The quantum world is indeterministic because outcomes of quantum measurements cannot be precisely predicted, only the probabilities of different outcomes can be known. This contrasts with classical physics where, under ideal conditions, outcomes can be predicted with certainty if the initial conditions are known.

## Explanation

In quantum mechanics, particles such as electrons or photons are described not just as particles, but as waves spread out over space, represented mathematically by a wave function. This wave function encodes the probabilities of finding the particle in various states or locations when a measurement is made. Prior to measurement, a quantum system can exist simultaneously in multiple states, a principle known as superposition.

The key to quantum indeterminism lies in the act of measurement itself, which affects the system being observed. According to the Copenhagen interpretation [1], one of the foundational conceptual frameworks of quantum mechanics, a system stops being a superposition of states and collapses to a single state only at the moment of measurement. This collapse is fundamentally random; even if you have complete knowledge of the quantum state before measurement, you can only predict the probabilities of the various possible outcomes, not which one will actually occur.

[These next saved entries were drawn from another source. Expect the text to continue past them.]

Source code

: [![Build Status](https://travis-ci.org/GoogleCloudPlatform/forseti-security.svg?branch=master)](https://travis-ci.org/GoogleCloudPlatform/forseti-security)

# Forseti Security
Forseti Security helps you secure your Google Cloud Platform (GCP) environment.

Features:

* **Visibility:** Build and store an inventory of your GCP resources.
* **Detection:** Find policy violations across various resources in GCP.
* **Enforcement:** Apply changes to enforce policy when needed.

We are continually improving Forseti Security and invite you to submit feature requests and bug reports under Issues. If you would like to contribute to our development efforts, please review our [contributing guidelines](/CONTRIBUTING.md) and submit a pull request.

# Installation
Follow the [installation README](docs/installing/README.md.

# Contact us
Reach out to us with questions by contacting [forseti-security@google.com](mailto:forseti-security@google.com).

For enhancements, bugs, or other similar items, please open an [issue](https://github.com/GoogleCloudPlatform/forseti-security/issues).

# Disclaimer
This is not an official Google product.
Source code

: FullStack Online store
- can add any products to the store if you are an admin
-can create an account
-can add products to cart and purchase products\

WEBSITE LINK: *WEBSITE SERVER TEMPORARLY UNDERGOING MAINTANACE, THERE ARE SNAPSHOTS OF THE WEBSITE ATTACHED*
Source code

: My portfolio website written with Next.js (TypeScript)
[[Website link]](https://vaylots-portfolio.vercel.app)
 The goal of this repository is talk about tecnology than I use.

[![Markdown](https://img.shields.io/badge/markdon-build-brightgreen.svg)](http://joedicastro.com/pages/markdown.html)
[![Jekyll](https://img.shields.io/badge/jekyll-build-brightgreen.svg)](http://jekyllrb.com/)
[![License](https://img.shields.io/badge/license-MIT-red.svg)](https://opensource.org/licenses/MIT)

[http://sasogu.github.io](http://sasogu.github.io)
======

This intrinsic randomness is unlike anything in classical physics and is what makes the quantum world indeterministically. Quantum indeterminism has been experimentally confirmed through phenomena such as the random decay of radioactive atoms and the random outcomes observed in quantum entanglement experiments.

**Therefore, we can say that the quantum world is not deterministic; it is inherently probabilistic, where only outcome probabilities can be predicted.**

## References

[1] Faye, Jan. “Copenhagen interpretation of quantum mechanics.” (2002).